"""
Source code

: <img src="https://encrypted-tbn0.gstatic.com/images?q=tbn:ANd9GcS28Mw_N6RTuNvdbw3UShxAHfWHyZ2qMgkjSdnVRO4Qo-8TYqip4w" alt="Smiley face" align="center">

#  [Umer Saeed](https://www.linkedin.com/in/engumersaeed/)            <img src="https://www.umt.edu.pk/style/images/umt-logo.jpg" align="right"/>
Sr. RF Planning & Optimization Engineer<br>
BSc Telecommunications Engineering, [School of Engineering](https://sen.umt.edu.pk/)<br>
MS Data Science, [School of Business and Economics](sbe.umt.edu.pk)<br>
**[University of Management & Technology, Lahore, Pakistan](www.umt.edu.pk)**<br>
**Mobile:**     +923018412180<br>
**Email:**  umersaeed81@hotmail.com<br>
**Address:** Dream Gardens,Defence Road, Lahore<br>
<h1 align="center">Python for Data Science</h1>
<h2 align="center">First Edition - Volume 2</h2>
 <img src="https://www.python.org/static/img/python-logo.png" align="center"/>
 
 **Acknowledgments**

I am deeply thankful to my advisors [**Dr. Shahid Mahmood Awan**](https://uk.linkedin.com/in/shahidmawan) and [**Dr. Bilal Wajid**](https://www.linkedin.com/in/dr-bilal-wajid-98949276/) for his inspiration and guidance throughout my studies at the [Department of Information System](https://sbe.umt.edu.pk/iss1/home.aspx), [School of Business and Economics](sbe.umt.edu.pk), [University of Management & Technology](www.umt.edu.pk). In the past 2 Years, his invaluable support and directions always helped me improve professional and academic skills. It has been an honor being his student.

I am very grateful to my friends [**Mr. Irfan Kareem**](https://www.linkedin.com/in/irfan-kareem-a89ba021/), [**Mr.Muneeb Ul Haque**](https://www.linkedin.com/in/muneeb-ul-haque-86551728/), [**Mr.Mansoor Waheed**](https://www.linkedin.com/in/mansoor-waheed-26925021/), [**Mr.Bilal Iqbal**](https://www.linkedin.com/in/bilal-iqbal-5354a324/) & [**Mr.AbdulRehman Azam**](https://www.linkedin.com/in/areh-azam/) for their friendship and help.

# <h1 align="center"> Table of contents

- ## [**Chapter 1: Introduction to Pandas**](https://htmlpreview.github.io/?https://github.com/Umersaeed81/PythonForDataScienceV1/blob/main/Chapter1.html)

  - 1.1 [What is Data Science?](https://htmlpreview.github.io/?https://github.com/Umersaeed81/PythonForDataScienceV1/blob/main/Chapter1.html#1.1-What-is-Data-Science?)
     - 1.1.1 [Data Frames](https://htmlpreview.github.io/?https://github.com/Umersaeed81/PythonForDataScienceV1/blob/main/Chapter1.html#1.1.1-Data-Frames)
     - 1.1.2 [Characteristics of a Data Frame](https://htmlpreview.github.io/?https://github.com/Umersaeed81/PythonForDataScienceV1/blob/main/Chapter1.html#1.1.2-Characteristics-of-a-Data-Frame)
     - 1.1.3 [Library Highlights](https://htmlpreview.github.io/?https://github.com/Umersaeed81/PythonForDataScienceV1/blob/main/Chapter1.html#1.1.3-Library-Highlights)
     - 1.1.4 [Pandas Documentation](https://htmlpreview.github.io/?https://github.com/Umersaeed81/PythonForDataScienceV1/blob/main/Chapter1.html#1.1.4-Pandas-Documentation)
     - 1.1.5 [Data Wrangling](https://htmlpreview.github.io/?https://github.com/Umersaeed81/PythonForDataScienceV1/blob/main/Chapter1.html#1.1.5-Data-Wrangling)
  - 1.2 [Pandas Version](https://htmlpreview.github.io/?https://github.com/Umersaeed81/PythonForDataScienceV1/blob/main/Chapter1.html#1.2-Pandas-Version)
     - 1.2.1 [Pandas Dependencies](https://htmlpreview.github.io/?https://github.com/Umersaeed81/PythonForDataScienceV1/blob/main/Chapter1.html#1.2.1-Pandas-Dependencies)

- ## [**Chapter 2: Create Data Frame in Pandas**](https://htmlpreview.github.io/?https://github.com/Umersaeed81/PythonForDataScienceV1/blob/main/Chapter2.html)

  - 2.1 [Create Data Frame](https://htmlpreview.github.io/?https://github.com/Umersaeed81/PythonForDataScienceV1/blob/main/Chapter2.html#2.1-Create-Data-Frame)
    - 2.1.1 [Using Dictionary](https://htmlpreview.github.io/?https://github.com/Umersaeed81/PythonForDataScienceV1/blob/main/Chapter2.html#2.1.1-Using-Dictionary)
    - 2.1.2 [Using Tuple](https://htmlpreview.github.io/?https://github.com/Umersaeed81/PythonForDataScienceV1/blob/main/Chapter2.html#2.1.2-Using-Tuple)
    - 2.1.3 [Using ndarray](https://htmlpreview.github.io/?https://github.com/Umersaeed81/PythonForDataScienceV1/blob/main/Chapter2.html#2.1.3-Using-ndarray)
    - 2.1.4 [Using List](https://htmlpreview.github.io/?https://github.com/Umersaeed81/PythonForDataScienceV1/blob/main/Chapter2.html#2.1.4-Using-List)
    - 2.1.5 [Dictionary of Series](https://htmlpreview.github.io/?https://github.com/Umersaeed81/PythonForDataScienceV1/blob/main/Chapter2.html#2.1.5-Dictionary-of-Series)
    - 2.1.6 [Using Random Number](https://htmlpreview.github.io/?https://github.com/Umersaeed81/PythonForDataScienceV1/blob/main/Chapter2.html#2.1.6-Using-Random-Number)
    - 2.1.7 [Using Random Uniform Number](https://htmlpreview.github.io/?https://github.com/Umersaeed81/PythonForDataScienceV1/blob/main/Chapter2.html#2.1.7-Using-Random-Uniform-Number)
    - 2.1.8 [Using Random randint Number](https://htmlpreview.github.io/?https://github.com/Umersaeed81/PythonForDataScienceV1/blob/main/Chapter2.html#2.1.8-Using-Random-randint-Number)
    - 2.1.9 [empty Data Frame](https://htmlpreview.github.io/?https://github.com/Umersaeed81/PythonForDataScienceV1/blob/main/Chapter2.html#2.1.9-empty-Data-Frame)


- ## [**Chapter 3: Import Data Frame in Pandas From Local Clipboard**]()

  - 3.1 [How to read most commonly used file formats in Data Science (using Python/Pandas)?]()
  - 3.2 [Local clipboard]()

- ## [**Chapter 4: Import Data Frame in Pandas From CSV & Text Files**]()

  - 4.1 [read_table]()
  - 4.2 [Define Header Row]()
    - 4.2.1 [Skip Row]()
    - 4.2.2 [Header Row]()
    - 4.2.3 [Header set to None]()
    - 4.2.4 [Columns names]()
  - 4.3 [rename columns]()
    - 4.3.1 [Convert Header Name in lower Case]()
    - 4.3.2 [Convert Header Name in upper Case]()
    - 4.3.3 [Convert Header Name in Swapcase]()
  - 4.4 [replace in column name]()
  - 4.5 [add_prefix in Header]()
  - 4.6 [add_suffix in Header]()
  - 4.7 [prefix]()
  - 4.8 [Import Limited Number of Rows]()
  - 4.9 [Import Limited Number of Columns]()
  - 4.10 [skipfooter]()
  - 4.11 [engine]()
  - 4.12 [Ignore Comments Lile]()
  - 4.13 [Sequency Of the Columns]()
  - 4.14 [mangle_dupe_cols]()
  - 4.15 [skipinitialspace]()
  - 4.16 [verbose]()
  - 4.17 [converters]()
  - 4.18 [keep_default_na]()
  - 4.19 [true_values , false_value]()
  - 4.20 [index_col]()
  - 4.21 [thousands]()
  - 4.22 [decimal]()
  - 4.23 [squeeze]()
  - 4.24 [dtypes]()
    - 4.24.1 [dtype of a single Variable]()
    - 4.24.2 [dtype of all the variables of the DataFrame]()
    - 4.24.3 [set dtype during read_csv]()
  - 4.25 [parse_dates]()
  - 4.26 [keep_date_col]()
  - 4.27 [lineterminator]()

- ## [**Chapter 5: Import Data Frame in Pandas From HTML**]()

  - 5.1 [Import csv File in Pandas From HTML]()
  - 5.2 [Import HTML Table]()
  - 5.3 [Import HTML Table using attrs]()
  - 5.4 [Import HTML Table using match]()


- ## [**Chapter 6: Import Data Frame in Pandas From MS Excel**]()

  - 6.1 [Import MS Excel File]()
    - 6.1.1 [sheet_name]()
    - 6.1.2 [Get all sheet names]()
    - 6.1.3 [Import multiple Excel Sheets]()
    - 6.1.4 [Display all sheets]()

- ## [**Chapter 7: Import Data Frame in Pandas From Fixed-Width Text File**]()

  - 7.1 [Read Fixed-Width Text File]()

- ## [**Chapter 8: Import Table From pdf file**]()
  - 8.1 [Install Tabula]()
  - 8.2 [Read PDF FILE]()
"""
- Work required
Begin with the line that contains "- 5.1 [Import" and end with the last line of the data. Repeat those two lines and all between them exactly.

- Written reply
  - 5.1 [Import csv File in Pandas From HTML]()
  - 5.2 [Import HTML Table]()
  - 5.3 [Import HTML Table using attrs]()
  - 5.4 [Import HTML Table using match]()


- ## [**Chapter 6: Import Data Frame in Pandas From MS Excel**]()

  - 6.1 [Import MS Excel File]()
    - 6.1.1 [sheet_name]()
    - 6.1.2 [Get all sheet names]()
    - 6.1.3 [Import multiple Excel Sheets]()
    - 6.1.4 [Display all sheets]()

- ## [**Chapter 7: Import Data Frame in Pandas From Fixed-Width Text File**]()

  - 7.1 [Read Fixed-Width Text File]()

- ## [**Chapter 8: Import Table From pdf file**]()
  - 8.1 [Install Tabula]()
  - 8.2 [Read PDF FILE]()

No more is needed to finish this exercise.